I fucking HATE Chris Hawkins. The man has to read out every single fucking tweet, text or email he gets.
And that stupid awesome segue thing he does? Like it’s somehow special that he plays two songs without his rambling inane chat in between.
He’s a new series of Partridge where Alan has somehow blagged himself a 6music slot. Might be worse than Keaveney
how the fuck does Clint Boon get in on all of this
He still looks like the year 2005.
A few things I love about this clip. John powers singing, not looking at the camera That little shrug at the end of the Chris Helme clip The piece of paper pinned to the drummer from dodgy’s tshirt with badges that says “dodgy heart the sheds” Bassist from fratellis guitar not even plugged in.
So weird
Also, does this guy have a film crew living with him?
Had one song “from a window” which is as interesting as its name suggests.
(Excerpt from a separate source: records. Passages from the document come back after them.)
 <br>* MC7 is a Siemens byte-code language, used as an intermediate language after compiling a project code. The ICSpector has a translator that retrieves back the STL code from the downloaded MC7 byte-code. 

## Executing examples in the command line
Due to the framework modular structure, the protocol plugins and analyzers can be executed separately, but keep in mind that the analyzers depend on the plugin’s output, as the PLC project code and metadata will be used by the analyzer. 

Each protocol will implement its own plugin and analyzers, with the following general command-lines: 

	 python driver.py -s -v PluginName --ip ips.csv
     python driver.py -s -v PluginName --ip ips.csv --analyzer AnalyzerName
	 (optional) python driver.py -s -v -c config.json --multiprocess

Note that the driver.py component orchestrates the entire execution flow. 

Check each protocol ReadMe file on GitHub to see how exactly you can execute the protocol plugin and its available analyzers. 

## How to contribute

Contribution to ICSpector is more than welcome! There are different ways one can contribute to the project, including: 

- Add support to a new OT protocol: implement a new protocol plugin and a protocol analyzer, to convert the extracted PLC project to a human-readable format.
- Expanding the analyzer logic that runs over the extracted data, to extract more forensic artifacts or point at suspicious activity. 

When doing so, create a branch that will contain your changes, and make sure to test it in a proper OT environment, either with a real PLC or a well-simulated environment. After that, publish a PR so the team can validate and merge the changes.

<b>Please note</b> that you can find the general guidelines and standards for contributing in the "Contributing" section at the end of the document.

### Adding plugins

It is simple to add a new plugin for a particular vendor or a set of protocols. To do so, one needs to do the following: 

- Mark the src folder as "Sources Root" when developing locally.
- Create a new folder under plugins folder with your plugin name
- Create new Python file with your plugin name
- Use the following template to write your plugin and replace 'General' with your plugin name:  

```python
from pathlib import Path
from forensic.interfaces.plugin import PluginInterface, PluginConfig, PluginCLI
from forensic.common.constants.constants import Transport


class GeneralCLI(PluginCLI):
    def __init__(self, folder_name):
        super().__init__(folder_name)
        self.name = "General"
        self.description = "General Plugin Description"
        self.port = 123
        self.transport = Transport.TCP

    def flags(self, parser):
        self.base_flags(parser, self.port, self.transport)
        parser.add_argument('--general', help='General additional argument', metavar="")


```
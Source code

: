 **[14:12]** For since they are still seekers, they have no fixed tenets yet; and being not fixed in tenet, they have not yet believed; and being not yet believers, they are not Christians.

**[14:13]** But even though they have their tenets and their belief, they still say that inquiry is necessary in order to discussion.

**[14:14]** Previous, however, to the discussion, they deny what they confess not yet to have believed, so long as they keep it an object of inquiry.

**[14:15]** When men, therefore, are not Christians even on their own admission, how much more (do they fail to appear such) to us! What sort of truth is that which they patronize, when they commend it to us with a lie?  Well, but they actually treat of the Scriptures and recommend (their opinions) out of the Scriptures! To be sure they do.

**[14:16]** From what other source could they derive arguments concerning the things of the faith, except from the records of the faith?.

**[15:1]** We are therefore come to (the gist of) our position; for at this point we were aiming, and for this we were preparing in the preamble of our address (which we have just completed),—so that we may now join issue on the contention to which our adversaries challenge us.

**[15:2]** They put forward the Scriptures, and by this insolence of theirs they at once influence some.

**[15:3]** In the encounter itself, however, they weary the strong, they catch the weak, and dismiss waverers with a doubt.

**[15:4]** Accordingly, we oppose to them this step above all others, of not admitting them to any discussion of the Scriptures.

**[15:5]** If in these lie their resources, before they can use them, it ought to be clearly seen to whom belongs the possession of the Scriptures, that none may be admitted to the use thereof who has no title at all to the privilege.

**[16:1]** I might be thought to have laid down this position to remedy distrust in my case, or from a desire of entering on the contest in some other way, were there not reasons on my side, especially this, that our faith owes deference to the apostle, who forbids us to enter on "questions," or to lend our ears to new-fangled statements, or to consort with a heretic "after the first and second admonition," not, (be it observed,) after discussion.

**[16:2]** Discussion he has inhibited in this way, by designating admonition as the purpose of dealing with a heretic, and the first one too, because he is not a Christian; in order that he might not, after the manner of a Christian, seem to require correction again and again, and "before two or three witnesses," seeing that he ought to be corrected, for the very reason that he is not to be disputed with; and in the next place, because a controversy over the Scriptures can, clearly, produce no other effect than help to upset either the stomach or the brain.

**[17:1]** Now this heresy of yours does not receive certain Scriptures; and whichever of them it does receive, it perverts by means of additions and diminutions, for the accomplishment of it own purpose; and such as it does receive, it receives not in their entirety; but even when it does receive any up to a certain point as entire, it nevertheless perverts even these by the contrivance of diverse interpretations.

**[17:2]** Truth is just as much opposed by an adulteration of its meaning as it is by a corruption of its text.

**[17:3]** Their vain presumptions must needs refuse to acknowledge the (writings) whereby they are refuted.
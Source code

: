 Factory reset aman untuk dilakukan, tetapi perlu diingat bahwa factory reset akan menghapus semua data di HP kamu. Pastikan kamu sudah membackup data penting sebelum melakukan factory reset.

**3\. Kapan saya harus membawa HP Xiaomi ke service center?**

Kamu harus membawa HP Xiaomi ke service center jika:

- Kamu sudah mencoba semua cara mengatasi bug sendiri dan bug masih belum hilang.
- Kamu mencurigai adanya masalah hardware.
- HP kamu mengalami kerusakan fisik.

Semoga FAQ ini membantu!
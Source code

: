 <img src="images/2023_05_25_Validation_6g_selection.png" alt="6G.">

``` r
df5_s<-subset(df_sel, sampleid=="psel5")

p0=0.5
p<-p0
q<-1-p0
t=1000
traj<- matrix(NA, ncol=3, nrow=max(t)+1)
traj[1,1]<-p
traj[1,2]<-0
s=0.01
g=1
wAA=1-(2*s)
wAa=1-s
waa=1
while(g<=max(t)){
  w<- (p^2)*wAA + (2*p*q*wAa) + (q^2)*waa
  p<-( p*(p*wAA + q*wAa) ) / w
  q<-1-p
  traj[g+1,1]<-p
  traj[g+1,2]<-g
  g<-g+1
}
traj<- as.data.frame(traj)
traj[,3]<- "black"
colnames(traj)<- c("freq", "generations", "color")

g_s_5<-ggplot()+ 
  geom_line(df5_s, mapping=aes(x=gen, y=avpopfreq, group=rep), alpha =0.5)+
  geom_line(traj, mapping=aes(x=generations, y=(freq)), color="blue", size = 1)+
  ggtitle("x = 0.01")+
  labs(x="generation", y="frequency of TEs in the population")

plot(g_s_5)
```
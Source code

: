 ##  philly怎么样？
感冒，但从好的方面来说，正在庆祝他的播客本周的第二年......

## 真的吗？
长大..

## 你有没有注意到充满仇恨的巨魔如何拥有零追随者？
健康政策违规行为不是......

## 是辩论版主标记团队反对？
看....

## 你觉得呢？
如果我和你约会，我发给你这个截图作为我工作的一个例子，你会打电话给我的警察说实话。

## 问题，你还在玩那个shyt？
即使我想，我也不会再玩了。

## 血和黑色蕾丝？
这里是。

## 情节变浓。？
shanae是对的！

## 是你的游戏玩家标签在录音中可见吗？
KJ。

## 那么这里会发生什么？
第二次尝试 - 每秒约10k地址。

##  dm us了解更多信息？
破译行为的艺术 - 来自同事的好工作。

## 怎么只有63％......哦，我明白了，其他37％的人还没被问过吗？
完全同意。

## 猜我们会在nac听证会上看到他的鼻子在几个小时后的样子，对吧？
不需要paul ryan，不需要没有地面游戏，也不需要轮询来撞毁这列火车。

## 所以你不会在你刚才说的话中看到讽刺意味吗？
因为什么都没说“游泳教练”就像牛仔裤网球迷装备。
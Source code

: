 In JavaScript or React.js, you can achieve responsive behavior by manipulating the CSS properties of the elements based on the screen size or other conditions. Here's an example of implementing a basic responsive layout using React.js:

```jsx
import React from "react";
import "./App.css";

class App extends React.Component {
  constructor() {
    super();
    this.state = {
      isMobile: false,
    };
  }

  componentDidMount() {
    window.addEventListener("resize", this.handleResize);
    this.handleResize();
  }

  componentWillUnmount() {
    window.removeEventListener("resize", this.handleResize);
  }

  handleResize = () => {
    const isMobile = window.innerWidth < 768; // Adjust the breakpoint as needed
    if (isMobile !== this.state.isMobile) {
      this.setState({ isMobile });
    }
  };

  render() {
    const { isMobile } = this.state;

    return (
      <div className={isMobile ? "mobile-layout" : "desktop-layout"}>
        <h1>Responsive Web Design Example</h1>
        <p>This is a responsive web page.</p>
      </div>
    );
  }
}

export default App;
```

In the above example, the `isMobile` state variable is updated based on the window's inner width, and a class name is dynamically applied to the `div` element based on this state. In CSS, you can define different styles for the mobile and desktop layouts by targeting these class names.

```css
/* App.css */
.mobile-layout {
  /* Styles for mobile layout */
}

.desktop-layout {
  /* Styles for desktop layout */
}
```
CW: death one of them got decapitated by a van
yeah, a couple of years ago. was only in his mid thirties, terrible (not that there’s ever a good age for that to happen, but you know what i mean)
sorry, shouldn’t have mentioned it really. just that it happened basically round the corner here so I think about it quite a bit
They were hyped very briefly but were dreadful
hi @AQOS! how are you?
God that was depressing. That’s what shattered dreams look like.
ooh someone’s jealous they didn’t get an invite
Quite like Chasing Rainbows. Not this version, obviously
I’ve heard of some of these people. Being a famous musician must be incredibly easy.
Did we do one of these yet?
watching this now,
why does Alan McGee swear at the start? Who does he think he is?